Location Analytics

Kinetica brings your business and geospatial data together under one roof, giving you interactive location analysis at unprecedented scale. Kinetica enables you to continuously ingest IOT data from the field and perform complex geospatial analysis using our GPU-accelerated library of spatial type (ST) functions. Kinetica’s native graph server can even deliver real-time route optimization using pre-packaged graph analytics, when combined with open source or premium 3rd party road network data sets. Finally, Kinetica’s unique server-side rendering capability ensures that you can visualize data at any scale interactively on a map.

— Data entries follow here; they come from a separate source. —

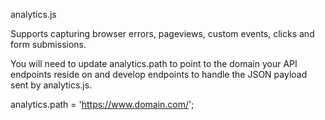 analytics.js

Supports capturing browser errors, pageviews, custom events, clicks and form submissions.

You will need to update analytics.path to point to the domain your API endpoints reside on and develop endpoints to handle the JSON payload sent by analytics.js.

analytics.path = 'https://www.domain.com/';
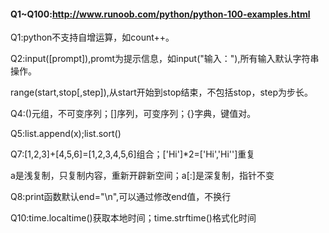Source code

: #### Q1~Q100:http://www.runoob.com/python/python-100-examples.html
Q1:python不支持自增运算，如count++。

Q2:input([prompt]),promt为提示信息，如input("输入："),所有输入默认字符串操作。

range(start,stop[,step]),从start开始到stop结束，不包括stop，step为步长。

Q4:()元组，不可变序列；[]序列，可变序列；{}字典，键值对。

Q5:list.append(x);list.sort()

Q7:[1,2,3]+[4,5,6]=[1,2,3,4,5,6]组合；['Hi']*2=['Hi','Hi'']重复

a是浅复制，只复制内容，重新开辟新空间；a[:]是深复制，指针不变

Q8:print函数默认end="\n",可以通过修改end值，不换行

Q10:time.localtime()获取本地时间；time.strftime()格式化时间


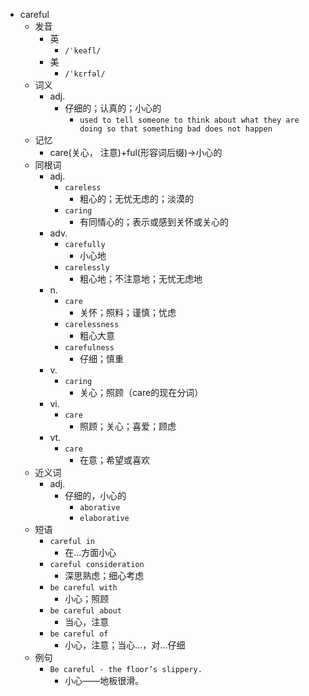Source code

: - careful
  - 发音
    - 英
      - `/ˈkeəfl/`
    - 美
      - `/ˈkɛrfəl/`
  - 词义
    - adj.
      - 仔细的；认真的；小心的
        - `used to tell someone to think about what they are doing so that something bad does not happen`
  - 记忆
    - care(关心， 注意)+ful(形容词后缀)→小心的
  - 同根词
    - adj.
      - `careless`
        - 粗心的；无忧无虑的；淡漠的
      - `caring`
        - 有同情心的；表示或感到关怀或关心的
    - adv.
      - `carefully`
        - 小心地
      - `carelessly`
        - 粗心地；不注意地；无忧无虑地
    - n.
      - `care`
        - 关怀；照料；谨慎；忧虑
      - `carelessness`
        - 粗心大意
      - `carefulness`
        - 仔细；慎重
    - v.
      - `caring`
        - 关心；照顾（care的现在分词）
    - vi.
      - `care`
        - 照顾；关心；喜爱；顾虑
    - vt.
      - `care`
        - 在意；希望或喜欢
  - 近义词
    - adj.
      - 仔细的，小心的
        - `aborative`
        - `elaborative`
  - 短语
    - `careful in`
      - 在…方面小心 
    - `careful consideration`
      - 深思熟虑；细心考虑 
    - `be careful with`
      - 小心；照顾 
    - `be careful about`
      - 当心，注意 
    - `be careful of`
      - 小心，注意；当心…，对…仔细 
  - 例句
    - `Be careful - the floor’s slippery.`
      - 小心——地板很滑。

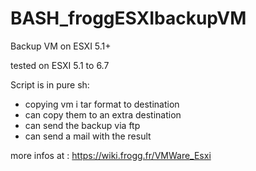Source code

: # BASH_froggESXIbackupVM
Backup VM on ESXI 5.1+

tested on ESXI 5.1 to 6.7

Script is in pure sh:
- copying vm i tar format to destination
- can copy them to an extra destination
- can send the backup via ftp
- can send a mail with the result

more infos at :
https://wiki.frogg.fr/VMWare_Esxi

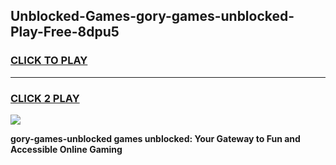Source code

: 
## Unblocked-Games-gory-games-unblocked-Play-Free-8dpu5
<h3>
<a href="https://premium76.site?title=gory-games-unblocked&ref=18A1">CLICK TO PLAY</a></h3>
<hr>

<h3>
<a href="https://premium76.site?title=gory-games-unblocked&ref=18A1">CLICK 2 PLAY</a>
  
</h3>

<a href="https://premium76.site?title=gory-games-unblocked&ref=18A1"><img src="https://clearcache.store/games.png"></a>


**gory-games-unblocked games unblocked: Your Gateway to Fun and Accessible Online Gaming**
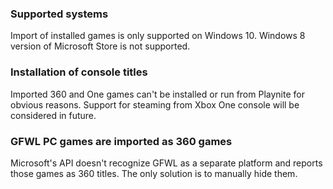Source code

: ### Supported systems

Import of installed games is only supported on Windows 10. Windows 8 version of Microsoft Store is not supported.

### Installation of console titles

Imported 360 and One games can't be installed or run from Playnite for obvious reasons. Support for steaming from Xbox One console will be considered in future.

### GFWL PC games are imported as 360 games

Microsoft's API doesn't recognize GFWL as a separate platform and reports those games as 360 titles. The only solution is to manually hide them.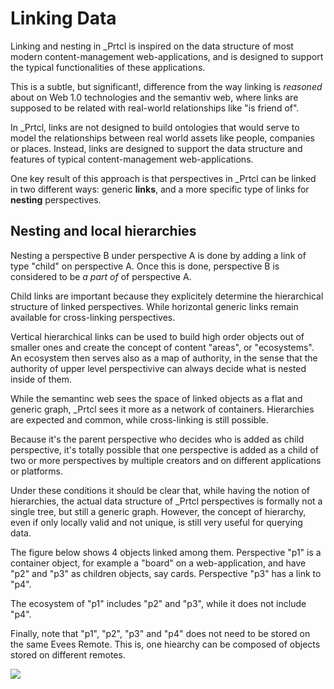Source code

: # Linking Data

Linking and nesting in \_Prtcl is inspired on the data structure of most modern content-management web-applications, and is designed to support the typical functionalities of these applications.

This is a subtle, but significant!, difference from the way linking is _reasoned_ about on Web 1.0 technologies and the semantiv web, where links are supposed to be related with real-world relationships like "is friend of".

In \_Prtcl, links are not designed to build ontologies that would serve to model the relationships between real world assets like people, companies or places. Instead, links are designed to support the data structure and features of typical content-management web-applications.

One key result of this approach is that perspectives in \_Prtcl can be linked in two different ways: generic **links**, and a more specific type of links for **nesting** perspectives.

## Nesting and local hierarchies

Nesting a perspective B under perspective A is done by adding a link of type "child" on perspective A. Once this is done, perspective B is considered to be _a part of_ of perspective A.

Child links are important because they explicitely determine the hierarchical structure of linked perspectives. While horizontal generic links remain available for cross-linking perspectives.

Vertical hierarchical links can be used to build high order objects out of smaller ones and create the concept of content "areas", or "ecosystems". An ecosystem then serves also as a map of authority, in the sense that the authority of upper level perspectivive can always decide what is nested inside of them.

While the semantinc web sees the space of linked objects as a flat and generic graph, \_Prtcl sees it more as a network of containers. Hierarchies are expected and common, while cross-linking is still possible.

Because it's the parent perspective who decides who is added as child perspective, it's totally possible that one perspective is added as a child of two or more perspectives by multiple creators and on different applications or platforms.

Under these conditions it should be clear that, while having the notion of hierarchies, the actual data structure of \_Prtcl perspectives is formally not a single tree, but still a generic graph. However, the concept of hierarchy, even if only locally valid and not unique, is still very useful for querying data.

The figure below shows 4 objects linked among them. Perspective "p1" is a container object, for example a "board" on a web-application, and have "p2" and "p3" as children objects, say cards. Perspective "p3" has a link to "p4".

The ecosystem of "p1" includes "p2" and "p3", while it does not include "p4".

Finally, note that "p1", "p2", "p3" and "p4" does not need to be stored on the same Evees Remote. This is, one hiearchy can be composed of objects stored on different remotes.

![](https://docs.google.com/drawings/d/e/2PACX-1vTlwxnwMdFmxSVZawuTyNg8Equwl8LpErjwJgAsJxN0F0uNDislMWMEJXe7YH5ECYhBYesaguG5giNv/pub?w=560&h=210)
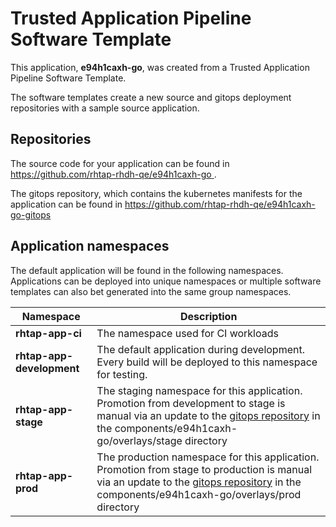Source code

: # Trusted Application Pipeline Software Template

This application, **e94h1caxh-go**, was created from a Trusted Application Pipeline Software Template.

The software templates create a new source and gitops deployment repositories with a sample source application. 

## Repositories

The source code for your application can be found in [https://github.com/rhtap-rhdh-qe/e94h1caxh-go ](https://github.com/rhtap-rhdh-qe/e94h1caxh-go ).
 
The gitops repository, which contains the kubernetes manifests for the application can be found in 
[https://github.com/rhtap-rhdh-qe/e94h1caxh-go-gitops ](https://github.com/rhtap-rhdh-qe/e94h1caxh-go-gitops ) 

## Application namespaces 

The default application will be found in the following namespaces. Applications can be deployed into unique namespaces or multiple software templates can also bet generated into the same group namespaces.  

|  Namespace   |  Description   |  
| -------- | -------- |
| **rhtap-app-ci** | The namespace used for CI workloads |
| **rhtap-app-development** | The default application during development. Every build will be deployed to this namespace for testing. |
| **rhtap-app-stage** | The staging namespace for this application. Promotion from development to stage is manual via an update to the [gitops repository](https://github.com/rhtap-rhdh-qe/e94h1caxh-go-gitops ) in the components/e94h1caxh-go/overlays/stage directory |
| **rhtap-app-prod** | The production namespace for this application. Promotion from stage to production is manual via an update to the [gitops repository](https://github.com/rhtap-rhdh-qe/e94h1caxh-go-gitops ) in the components/e94h1caxh-go/overlays/prod directory |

In this tutorial, we’ll first provide an overview of the location analytics capability of Kinetica. Later, we’ll continue using the NYC Taxi dataset to ask various questions about top pickup spots, average fare across vendors, and more. We’ll use spatial functions to join our taxi data with neighborhood information, eventually plotting some data on a map. All the queries in this tutorial can be run using the SQL tool in GAdmin. To access the SQL tool in GAdmin:

  1. Navigate to GAdmin (http://<kinetica-host>:8080/).
  2. Click Query > SQL.

Location Analytics Capabilities Overview

Kinetica’s location analytics capabilities are grounded in three main concepts:

  • Geospatial Functions Kinetica has many standardized geospatial functions (ST functions) to perform location analysis. Several are used in the tutorial.
  • Web Map Service (WMS) Through the REST API, WMS generates geospatial imagery from data contained within your tables — on demand — and overlays it on a basemap. Several WMS styles are available, including Raster, Classbreak Raster, Contour Plot, Heatmap, and Labels.
  • Network Graph Solvers Using your relational data, Kinetica can construct native graph data structures to produce shortest path or other pre-packaged graph analytics (A.K.A. solvers). Applications are wide-reaching and include use cases in transportation, utilities, social networking, and geospatial intelligence. Fundamentally, graphs are a set of vertices connected by edges, where edge weights and restrictions can be applied dynamically to produce an ideal path through or quantify some relationship between vertices.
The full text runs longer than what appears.